Hm. In Montpelier, a city with a lively night scene and its share of poverty and drugs, the police department’s desire to purchase and deploy Tasers sparked (sorry) a lengthy public debate and a six-month study.

Next door in Berlin, a smaller and more spread-out community with no real town center, the select board has unanimously approved the purchase of four Tasers.

For a police department with seven officers.

Or, as the Times Argus (story presumably paywalled) put it:

Select Board members haven’t yet seen a policy outlining when they should and shouldn’t be used and don’t know precisely where the money to pay for them will come from, but they did agree this week to buy four Tasers for their seven-member police department.

Great. No policy. No budgeted funds. On top of that, former Select Board member Paul Irons noted that, before its vote, the Board had only heard a presentation by a Taser salesman. He suggested that “a true public hearing” would be valuable. But the Board felt otherwise.  And Selectman Pete Kelley offered this pearl of wisdom:

“If you let me shoot you once with my .45 (caliber pistol), I’ll let you Taser me all day,” he [said]. “It’s much safer than a gun.”

Good point, Mr. Kelley. Maybe you’d like to be pepper-sprayed for a few hours while you’re at it. Do I have to say this again? Tasers are touted as a safer alternative to guns, but too often in real life, they are used as less-safe alternatives to nonviolent intervention. Give a man a hammer, everything looks like a nail. Well, the Berlin police will soon have four shiny new hammers. So if you happen to be visiting their fair town, whatever you do, don’t act like a nail.

(Addendum: When I wrote this, I neglected to check the “Recommended Posts” column before I hit “Save.” If I had, I would have noticed Norsehorse’s diary on the same subject.

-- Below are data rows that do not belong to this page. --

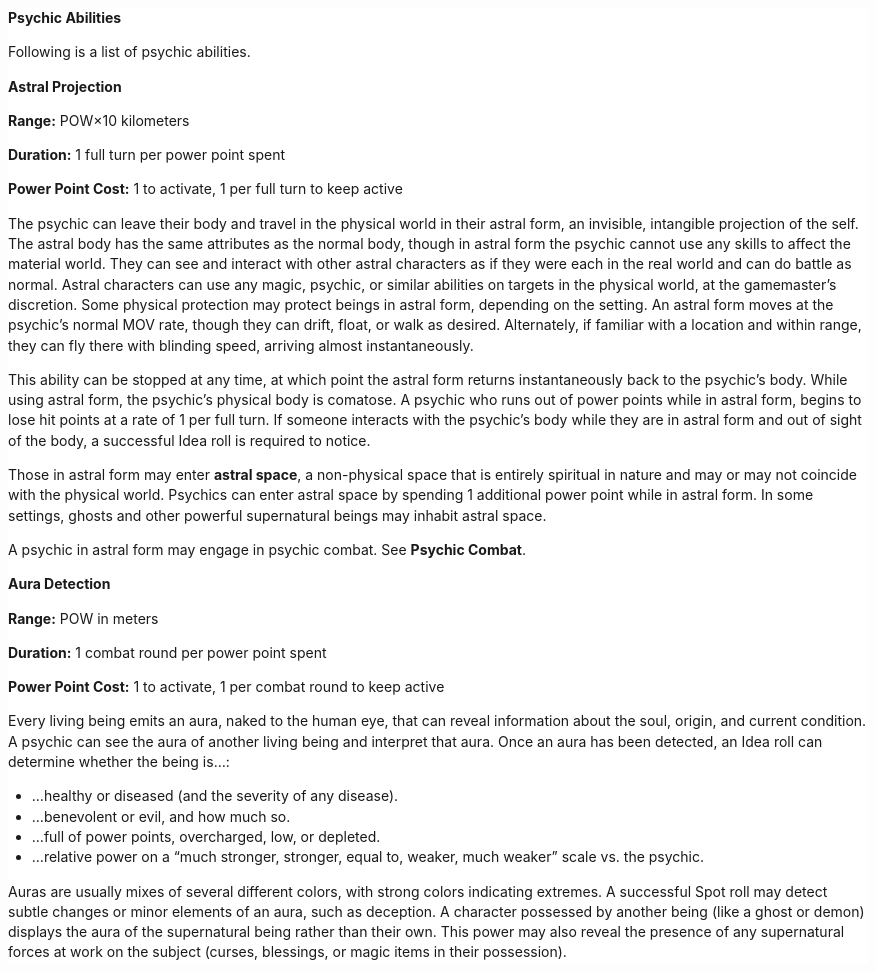 **Psychic Abilities**

Following is a list of psychic abilities.

**Astral Projection**

**Range:** POW×10 kilometers

**Duration:** 1 full turn per power point spent

**Power Point Cost:** 1 to activate, 1 per full turn to keep active

The psychic can leave their body and travel in the physical world in their astral form, an invisible, intangible projection of the self. The astral body has the same attributes as the normal body, though in astral form the psychic cannot use any skills to affect the material world. They can see and interact with other astral characters as if they were each in the real world and can do battle as normal. Astral characters can use any magic, psychic, or similar abilities on targets in the physical world, at the gamemaster’s discretion. Some physical protection may protect beings in astral form, depending on the setting. An astral form moves at the psychic’s normal MOV rate, though they can drift, float, or walk as desired. Alternately, if familiar with a location and within range, they can fly there with blinding speed, arriving almost instantaneously.

This ability can be stopped at any time, at which point the astral form returns instantaneously back to the psychic’s body. While using astral form, the psychic’s physical body is comatose. A psychic who runs out of power points while in astral form, begins to lose hit points at a rate of 1 per full turn. If someone interacts with the psychic’s body while they are in astral form and out of sight of the body, a successful Idea roll is required to notice.

Those in astral form may enter **astral space**, a non-physical space that is entirely spiritual in nature and may or may not coincide with the physical world. Psychics can enter astral space by spending 1 additional power point while in astral form. In some settings, ghosts and other powerful supernatural beings may inhabit astral space.

A psychic in astral form may engage in psychic combat. See **Psychic Combat**.

**Aura Detection**

**Range:** POW in meters

**Duration:** 1 combat round per power point spent

**Power Point Cost:** 1 to activate, 1 per combat round to keep active

Every living being emits an aura, naked to the human eye, that can reveal information about the soul, origin, and current condition. A psychic can see the aura of another living being and interpret that aura. Once an aura has been detected, an Idea roll can determine whether the being is…:

-   …healthy or diseased (and the severity of any disease).
-   …benevolent or evil, and how much so.
-   …full of power points, overcharged, low, or depleted.
-   …relative power on a “much stronger, stronger, equal to, weaker, much weaker” scale vs. the psychic.

Auras are usually mixes of several different colors, with strong colors indicating extremes. A successful Spot roll may detect subtle changes or minor elements of an aura, such as deception. A character possessed by another being (like a ghost or demon) displays the aura of the supernatural being rather than their own. This power may also reveal the presence of any supernatural forces at work on the subject (curses, blessings, or magic items in their possession).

I didn’t mean to pre-empt his diary.)

5 thoughts on “So I guess crime is a big problem in Berlin?

  1. … or be in the wrong place at the wrong time, or …

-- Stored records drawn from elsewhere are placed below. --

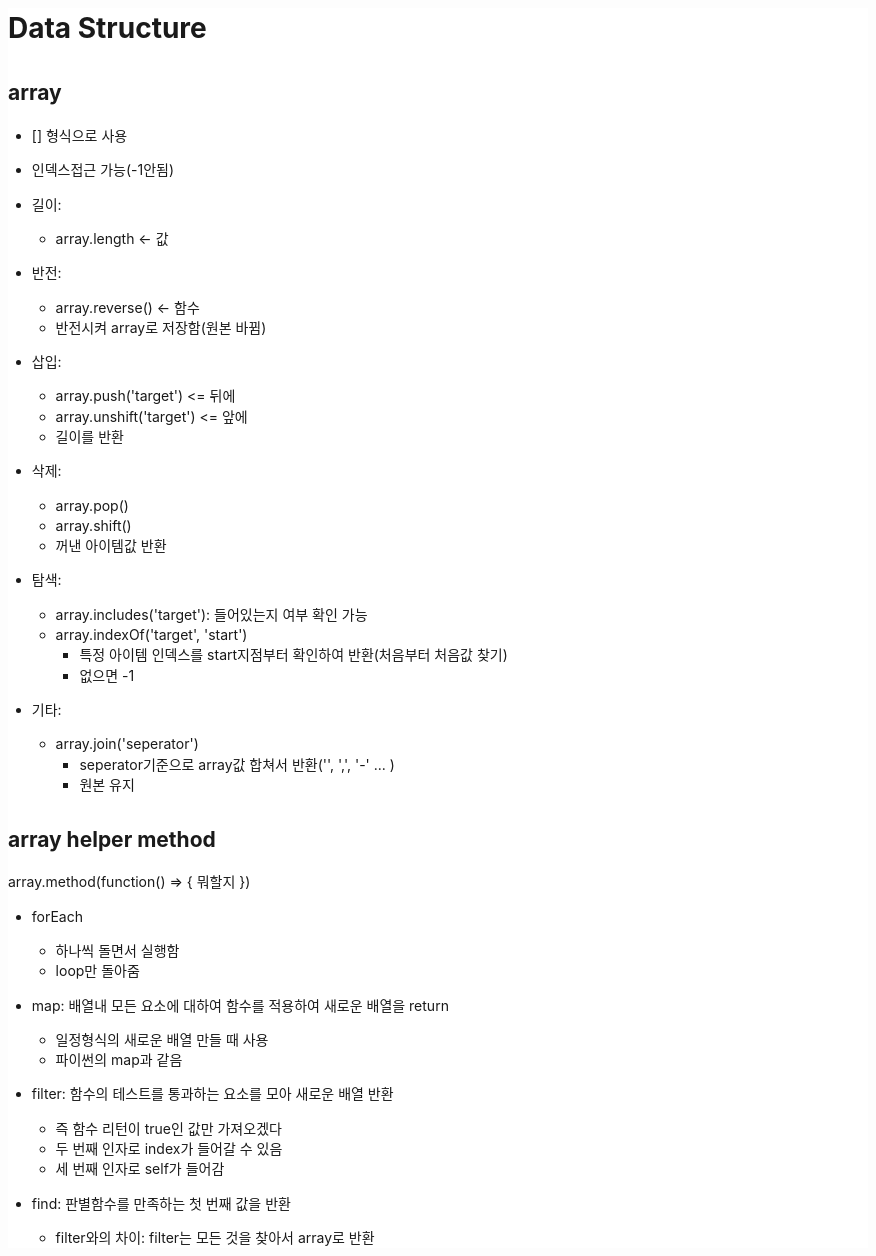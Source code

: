 # Data Structure
## array
- [] 형식으로 사용
- 인덱스접근 가능(-1안됨)
- 길이:   
    - array.length \<- 값
- 반전:  
    - array.reverse() \<- 함수
    - 반전시켜 array로 저장함(원본 바뀜)
- 삽입:  
    - array.push('target') <= 뒤에
    - array.unshift('target') <= 앞에
    - 길이를 반환
- 삭제:
    - array.pop()
    - array.shift()
    - 꺼낸 아이템값 반환

- 탐색:
    - array.includes('target'): 들어있는지 여부 확인 가능
    - array.indexOf('target', 'start')
        - 특정 아이템 인덱스를 start지점부터 확인하여 반환(처음부터 처음값 찾기)
        - 없으면 -1

- 기타:
    - array.join('seperator')
        - seperator기준으로 array값 합쳐서 반환('', ',', '-' ... )
        - 원본 유지

## array helper method
array.method(function() => {
    뭐할지
})


- forEach
    - 하나씩 돌면서 실행함
    - loop만 돌아줌

- map: 배열내 모든 요소에 대하여 함수를 적용하여 새로운 배열을 return
    - 일정형식의 새로운 배열 만들 때 사용
    - 파이썬의 map과 같음

- filter: 함수의 테스트를 통과하는 요소를 모아 새로운 배열 반환
    - 즉 함수 리턴이 true인 값만 가져오겠다
    - 두 번째 인자로 index가 들어갈 수 있음
    - 세 번째 인자로 self가 들어감

- find: 판별함수를 만족하는 첫 번째 값을 반환
    - filter와의 차이: filter는 모든 것을 찾아서 array로 반환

    In other words, stay out of Berlin if you value your safety.

  2. Crime has nothing to do with it.  

    In Hardwick the police chief bought tasers simply because he got free taxpayer money.  One officer had been injured in a fight with a drunken idiot and that was used as the reasoning for the slightly-less-deadly-than-firearm weapons.

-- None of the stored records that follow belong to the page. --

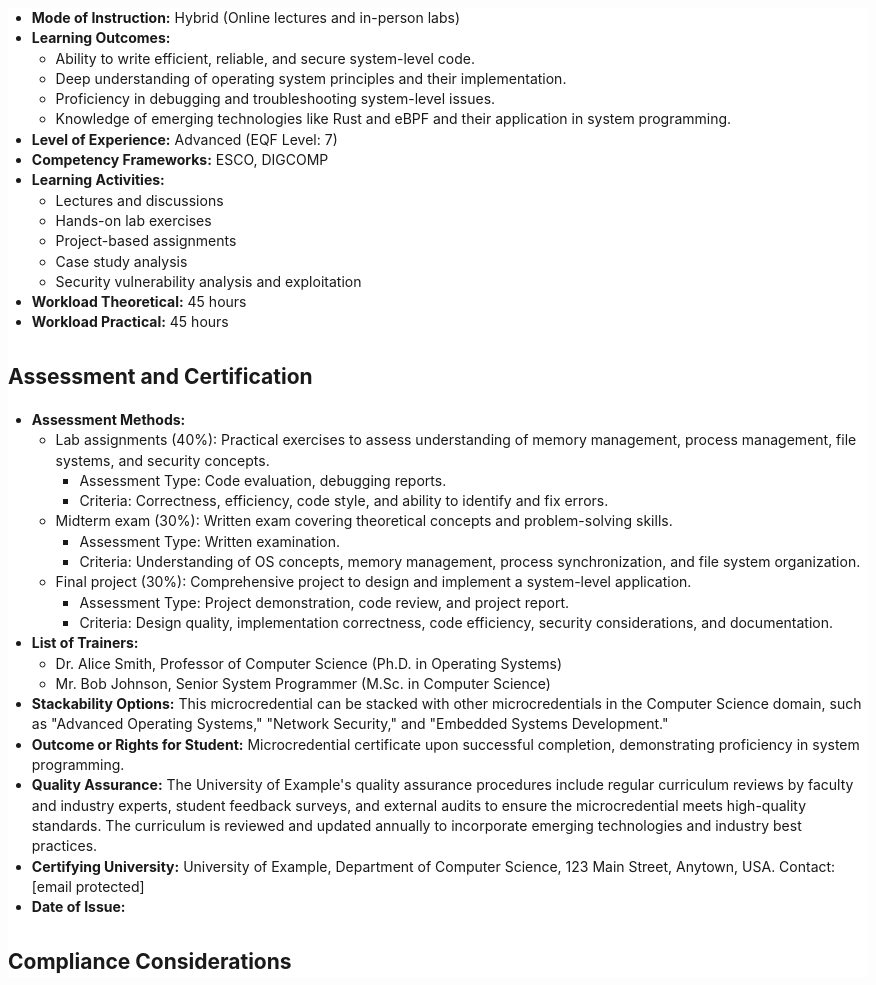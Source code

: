 *   **Mode of Instruction:** Hybrid (Online lectures and in-person labs)
*   **Learning Outcomes:**
    *   Ability to write efficient, reliable, and secure system-level code.
    *   Deep understanding of operating system principles and their implementation.
    *   Proficiency in debugging and troubleshooting system-level issues.
    *   Knowledge of emerging technologies like Rust and eBPF and their application in system programming.
*   **Level of Experience:** Advanced (EQF Level: 7)
*   **Competency Frameworks:** ESCO, DIGCOMP
*   **Learning Activities:**
    *   Lectures and discussions
    *   Hands-on lab exercises
    *   Project-based assignments
    *   Case study analysis
    *   Security vulnerability analysis and exploitation
*   **Workload Theoretical:** 45 hours
*   **Workload Practical:** 45 hours

## Assessment and Certification

*   **Assessment Methods:**
    *   Lab assignments (40%): Practical exercises to assess understanding of memory management, process management, file systems, and security concepts.
        *   Assessment Type: Code evaluation, debugging reports.
        *   Criteria: Correctness, efficiency, code style, and ability to identify and fix errors.
    *   Midterm exam (30%): Written exam covering theoretical concepts and problem-solving skills.
        *   Assessment Type: Written examination.
        *   Criteria: Understanding of OS concepts, memory management, process synchronization, and file system organization.
    *   Final project (30%): Comprehensive project to design and implement a system-level application.
        *   Assessment Type: Project demonstration, code review, and project report.
        *   Criteria: Design quality, implementation correctness, code efficiency, security considerations, and documentation.
*   **List of Trainers:**
    *   Dr. Alice Smith, Professor of Computer Science (Ph.D. in Operating Systems)
    *   Mr. Bob Johnson, Senior System Programmer (M.Sc. in Computer Science)
*   **Stackability Options:** This microcredential can be stacked with other microcredentials in the Computer Science domain, such as "Advanced Operating Systems," "Network Security," and "Embedded Systems Development."
*   **Outcome or Rights for Student:** Microcredential certificate upon successful completion, demonstrating proficiency in system programming.
*   **Quality Assurance:** The University of Example's quality assurance procedures include regular curriculum reviews by faculty and industry experts, student feedback surveys, and external audits to ensure the microcredential meets high-quality standards. The curriculum is reviewed and updated annually to incorporate emerging technologies and industry best practices.
*   **Certifying University:** University of Example, Department of Computer Science, 123 Main Street, Anytown, USA. Contact: [email protected]
*   **Date of Issue:** <Date of Issue>

## Compliance Considerations
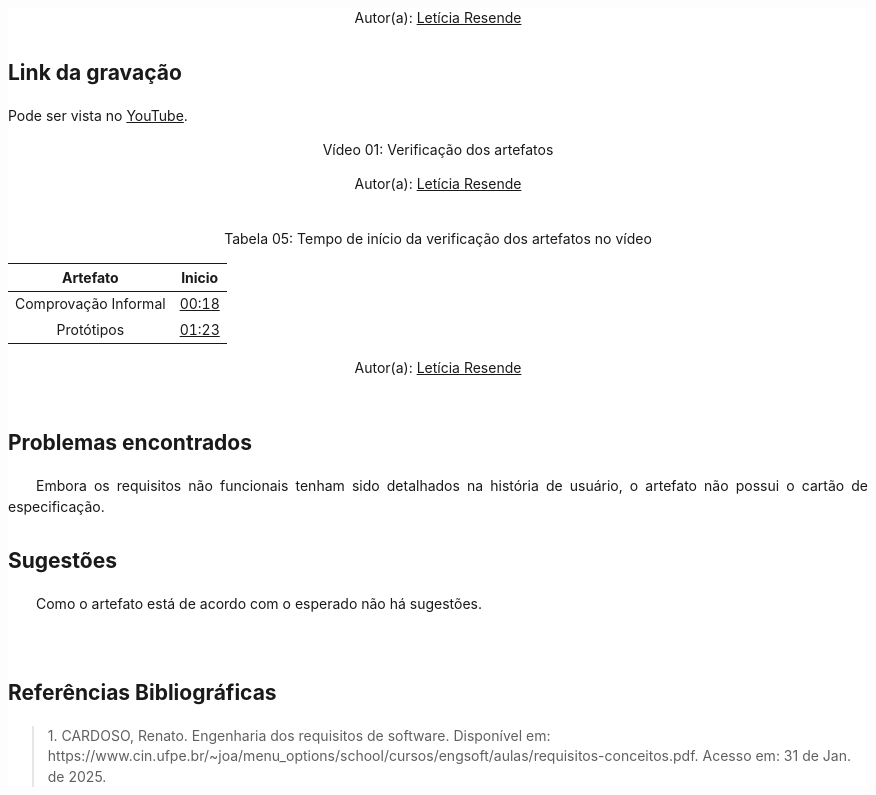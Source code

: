 
<center></p>Autor(a): <a href="https://github.com/LeticiaResende23" target = "_blank">Letícia Resende</a></center>


## Link da gravação

Pode ser vista no [YouTube](https://www.youtube.com/embed/NsuIvPxNtl0?si=hbKehkJg6s7WeATf).</p>

<center>
    <p>Vídeo 01: Verificação dos artefatos</p>
    <iframe width="760" height="515" src="https://www.youtube.com/embed/n3-hgT21gCc?si=0xpJlIsI-QDnBEX4" title="YouTube video player" frameborder="0" allow="accelerometer; autoplay; clipboard-write; encrypted-media; gyroscope; picture-in-picture; web-share" referrerpolicy="strict-origin-when-cross-origin" allowfullscreen></iframe>

</p>Autor(a): <a href="https://github.com/LeticiaResende23" target = "_blank">Letícia Resende</a>
</center>

<br>

<center>

Tabela 05: Tempo de início da verificação dos artefatos no vídeo

| **Artefato** | **Inicio**   | 
|:----------:|:----------:|
| Comprovação Informal| <a href="https://www.youtube.com/watch?v=n3-hgT21gCc&t=18s" target="_blank">00:18</a>  | 
| Protótipos | <a href="https://www.youtube.com/watch?v=n3-hgT21gCc&t=83s" target="_blank">01:23</a> |

</p>Autor(a): <a href="https://github.com/LeticiaResende23" target = "_blank">Letícia Resende</a>

</center>

<br>

## Problemas encontrados

<p align="justify">&emsp;&emsp;Embora os requisitos não funcionais tenham sido detalhados na história de usuário, o artefato não possui o cartão de especificação.</p>

## Sugestões

<p align="justify">&emsp;&emsp;Como o artefato está de acordo com o esperado não há sugestões.</p>

<br>

## Referências Bibliográficas


> <p id="1">1. CARDOSO, Renato. Engenharia dos requisitos de software. Disponível em: https://www.cin.ufpe.br/~joa/menu_options/school/cursos/engsoft/aulas/requisitos-conceitos.pdf. Acesso em: 31 de Jan. de 2025.
</p>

    Well, Hardwick finally used their tasers for the first time – on the same drunken idiot!

    The taser company trains police to use these weapons as often as possible claiming that they do not harm the victims.  The reality is that they are almost as deadly as firearms.

  3. Crime has nothing to do with it.  

    In Hardwick the police chief bought tasers simply because he got free taxpayer money.  One officer had been injured in a fight with a drunken idiot and that was used as the reasoning for the slightly-less-deadly-than-firearm weapons.

    Well, Hardwick finally used their tasers for the first time – on the same drunken idiot!

    The taser company trains police to use these weapons as often as possible claiming that they do not harm the victims.  The reality is that they are almost as deadly as firearms.

  4. From the TimesArgus.  The public access videographer had run out of tape and started asking questions of the select board.

    “I would just urge you as an individual who lives in this community … (to) just read the study that Montpelier’s committee came up with before you make a decision,” said Stein, who stressed he was speaking for himself and not for ORCA.

    “You don’t have to I’ll walk away and I could care less because you all are going to do what you’re going to do anyway,” he added on the way out the door. “But honestly, there’s a lot of implications we don’t understand about 50,000 volts of electricity running through a human being even if we think they’re doing something they shouldn’t be doing.”

    Following Stein’s departure, the board voted to approve Wolfe’s request to buy four Tasers, 10 holsters and 10 cartridges for $4,900. Money for the newly approved purchase wasn’t included in the budget for the fiscal year that starts July 1 and Kelley noted while officials at Central Vermont Medical Center wrote a letter supporting the purchase they weren’t prepared to foot all or part of the bill.

    The taser salesman said everything was fine, who is the select board to question his assertions?